WHAT TO DO => Beginning with the opening line of the entries, return every line through the one containing "- **Giờ tăng ca:** Hiển thị nếu > 0, màu cam", both included, and nothing else. Omit pictures.
═════ RECORDED DATA ═════
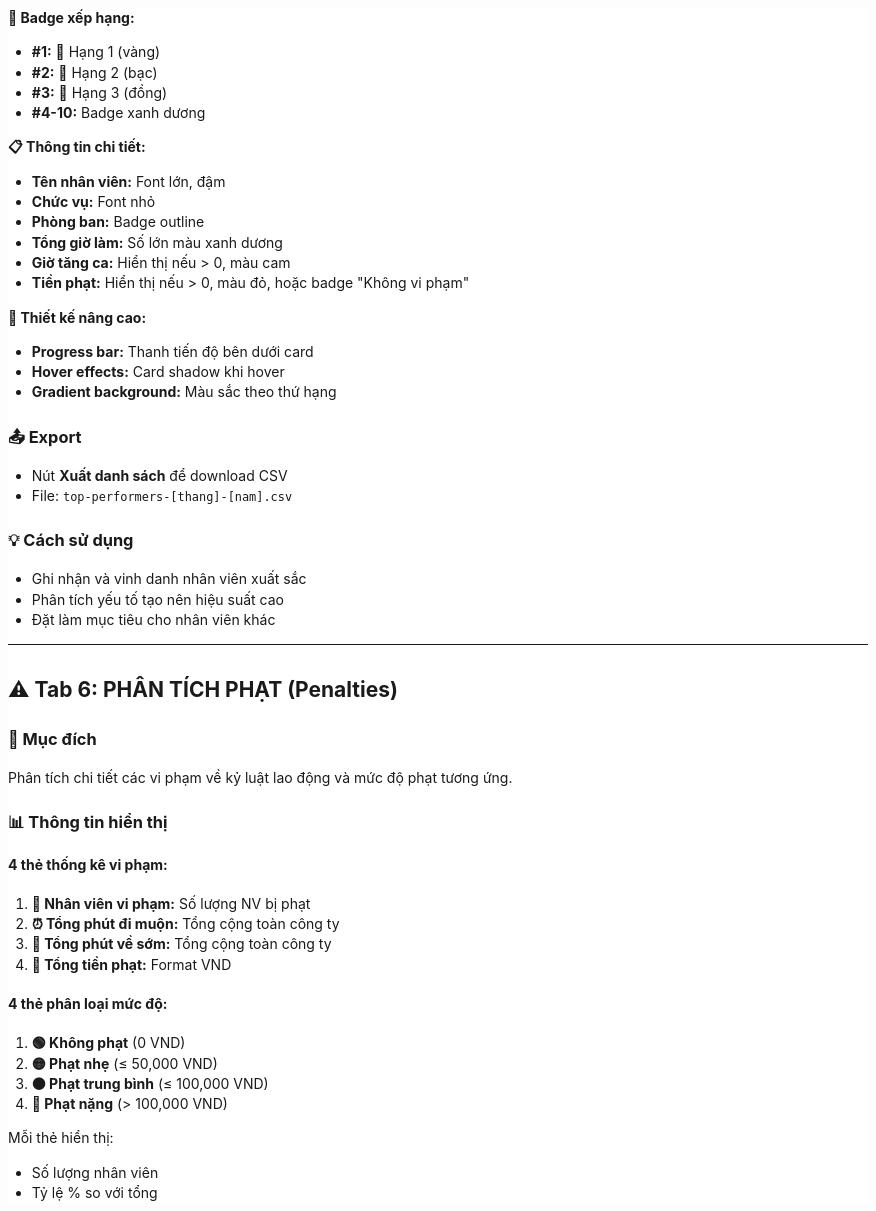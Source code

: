 **🏅 Badge xếp hạng:**
- **#1:** 🥇 Hạng 1 (vàng)
- **#2:** 🥈 Hạng 2 (bạc)  
- **#3:** 🥉 Hạng 3 (đồng)
- **#4-10:** Badge xanh dương

**📋 Thông tin chi tiết:**
- **Tên nhân viên:** Font lớn, đậm
- **Chức vụ:** Font nhỏ
- **Phòng ban:** Badge outline
- **Tổng giờ làm:** Số lớn màu xanh dương
- **Giờ tăng ca:** Hiển thị nếu > 0, màu cam
- **Tiền phạt:** Hiển thị nếu > 0, màu đỏ, hoặc badge "Không vi phạm"

**🎨 Thiết kế nâng cao:**
- **Progress bar:** Thanh tiến độ bên dưới card
- **Hover effects:** Card shadow khi hover
- **Gradient background:** Màu sắc theo thứ hạng

### 📤 Export
- Nút **Xuất danh sách** để download CSV
- File: `top-performers-[thang]-[nam].csv`

### 💡 Cách sử dụng
- Ghi nhận và vinh danh nhân viên xuất sắc
- Phân tích yếu tố tạo nên hiệu suất cao
- Đặt làm mục tiêu cho nhân viên khác

---

## ⚠️ Tab 6: PHÂN TÍCH PHẠT (Penalties)

### 🎯 Mục đích
Phân tích chi tiết các vi phạm về kỷ luật lao động và mức độ phạt tương ứng.

### 📊 Thông tin hiển thị

#### **4 thẻ thống kê vi phạm:**
1. **🔴 Nhân viên vi phạm:** Số lượng NV bị phạt
2. **⏰ Tổng phút đi muộn:** Tổng cộng toàn công ty
3. **🏃 Tổng phút về sớm:** Tổng cộng toàn công ty  
4. **💸 Tổng tiền phạt:** Format VND

#### **4 thẻ phân loại mức độ:**
1. **🟢 Không phạt** (0 VND)
2. **🟡 Phạt nhẹ** (≤ 50,000 VND)
3. **🟠 Phạt trung bình** (≤ 100,000 VND)
4. **🔴 Phạt nặng** (> 100,000 VND)

Mỗi thẻ hiển thị:
- Số lượng nhân viên
- Tỷ lệ % so với tổng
═════
ANSWER TO THIS PROBLEM =>
Source code

: **🏅 Badge xếp hạng:**
- **#1:** 🥇 Hạng 1 (vàng)
- **#2:** 🥈 Hạng 2 (bạc)  
- **#3:** 🥉 Hạng 3 (đồng)
- **#4-10:** Badge xanh dương

**📋 Thông tin chi tiết:**
- **Tên nhân viên:** Font lớn, đậm
- **Chức vụ:** Font nhỏ
- **Phòng ban:** Badge outline
- **Tổng giờ làm:** Số lớn màu xanh dương
- **Giờ tăng ca:** Hiển thị nếu > 0, màu cam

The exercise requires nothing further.